Но я же не знал, что встречу космонавтов. Дрожащими руками я как бы лепил в воздухе невидимую ракету. Когда Федя убедился, что дальше мучить меня бесполезно, он попросил рассказать что-нибудь о Циолковском. Что я мог рассказать? Ведь я был совсем маленьким, когда умер Циолковский. Помню, как до войны в каждую годовщину его смерти мы всем городом ходили в бывший Загородный сад, ныне Парк Циолковского, как приезжали гости из Москвы в черных блестящих автомобилях, от которых мы, мальчишки, не могли глаз отвести, как однажды над Загородным садом летал дирижабль, как произносились речи и упоминались гордые маршруты: «Москва - Луна, Калуга - Марс…»
А моя учительница Ольга Васильевна, будучи гимназисткой, как-то сдавала Циолковскому экзамен по физике. Когда Циолковский приставил к уху свою слуховую трубку - большую жестяную воронку, которую я тоже видел в музее.

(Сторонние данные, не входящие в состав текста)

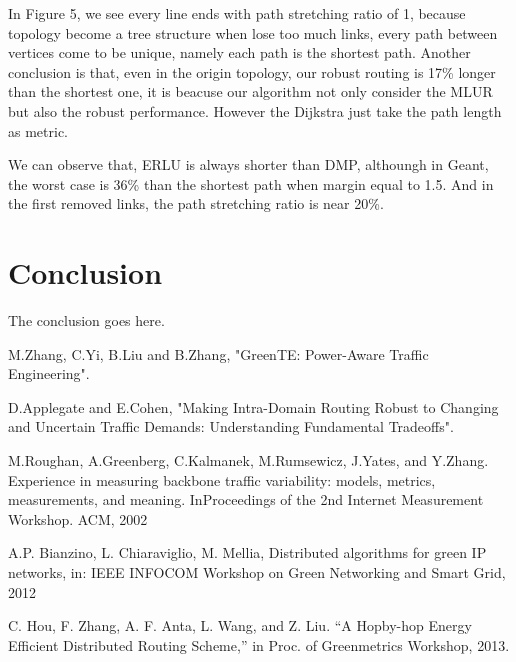 \documentclass[conference]{IEEEtran}
\begin{document}
In Figure 5, we see every line ends with path stretching ratio of 1, because topology become a tree structure when lose too much links,
every path between vertices come to be unique, namely each path is the shortest path. Another conclusion is that, even in the origin
topology, our robust routing is 17\% longer than the shortest one, it is beacuse our algorithm not only consider the MLUR but also
the robust performance. However the Dijkstra just take the path length as metric.

We can observe that, ERLU is always shorter than DMP, althoungh in Geant, the worst case is 36\% than the shortest path when margin
equal to 1.5. And in the first removed links, the path stretching ratio is near 20\%.


\section{Conclusion}
The conclusion goes here.

\begin{thebibliography}{1}

M.Zhang, C.Yi, B.Liu and B.Zhang, "GreenTE: Power-Aware Traffic Engineering".

D.Applegate and E.Cohen, "Making Intra-Domain Routing Robust to Changing and Uncertain Traffic Demands: Understanding Fundamental Tradeoffs".

M.Roughan, A.Greenberg, C.Kalmanek, M.Rumsewicz, J.Yates, and Y.Zhang. Experience in measuring backbone traffic variability: models, metrics, measurements, and meaning. InProceedings of the 2nd Internet Measurement Workshop. ACM, 2002

A.P. Bianzino, L. Chiaraviglio, M. Mellia, Distributed algorithms for green IP networks, in: IEEE INFOCOM Workshop on Green Networking and Smart Grid, 2012

C. Hou, F. Zhang, A. F. Anta, L. Wang, and Z. Liu. “A Hopby-hop Energy Efficient Distributed Routing Scheme,” in Proc. of Greenmetrics Workshop, 2013.

\end{thebibliography}

\appendices
\end{document}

– Ольга Васильевна расплакалась и не могла сказать ни слова. «Успокойтесь, сударыня, - попросил Константин Эдуардович.
– Уверен, что вы превосходнейшим образом знаете предмет». И убедил комиссию поставить ей пятерку.
Мелкий случай, мне даже неловко было рассказывать. Но Федя, как видно, усмотрел в нем что-то важное. Он птичьими шагами ходил по кухне, потирая руки от удовольствия. А потом вдруг сказал:
– Знаете, я думаю, воля нужна таким людям только в одном случае - когда приходится по какой-то причине прервать работу.
Я понял это как намек и начал прощаться.
– Минутку, - сказал Федя и постучался в дверь ванной. Там была фотолаборатория. В ней работал Витя. Он вышел и протянул Феде портрет какой-то девушки, но, заметив меня, покраснел и потянул было портрет обратно. Поздно. С портрета глядели серые блестящие глаза Лили Мезенцевой. Я первый нарушил молчание.
– Что это у нее в руках?
– спросил я.
– Муфта?
– Какая муфта?
– удивился Витя.
– Собака!
– Надо сделать собаку по-человечески.
– распорядился Федя. Витя взял портрет и что-то записал на обороте карандашиком.
– Ладно, - сказал он.
– Я отретуширую.
Он показал Феде маленькую карточку. И я успел разглядеть на обороте надпись, сделанную Лилиным почерком: «Пусть эта фотография заменит вам меня живую». Федя побледнел. Витя пришел ему на выручку:
– Мы ее вовлекаем в кружок, а она не верит. Думает, кто-то в нее влюблен. Чудачка! Неужели ее не интересуют новые направления в науке?
– А зачем портрет?
– Надо продолжать игру. Иначе спугнем.
Федя с благодарностью посмотрел на товарища.
– В общем молодец! Нехудо получилось. Собака - деталь. Главное - глаза.
«Тут что-то не так», - думал я, сидя на палубе речного трамвайчика. И на секунду ощутил боль и неловкость в груди, которые у меня связаны с влюбленностью. И стыд. Словно я, думая об этом, вроде бы сплетничаю. И я стал смотреть на Неву.
Кошка бежит со скоростью звука
У меня так получается, что я либо сразу осваиваюсь с людьми, либо уж навсегда остаюсь в их присутствии застенчивым. Я знал, что с Лилей или, скажем, с Федей я всегда буду на «вы». Втайне я всегда буду считать их дружбу ко мне каким-то не вполне объяснимым подарком судьбы.
Другое дело - Витя. У меня такое чувство, будто я знал его с детства. И совсем не нужно каждый раз беспокоиться, нравлюсь я ему или нет. Мы с радостью открывали друг друга.
Мы с Лилей придумали игру: выбирали, какие десять романов взять с собой в космический полет. И никак не могли прийти к соглашению. Я рассказал об этом Вите.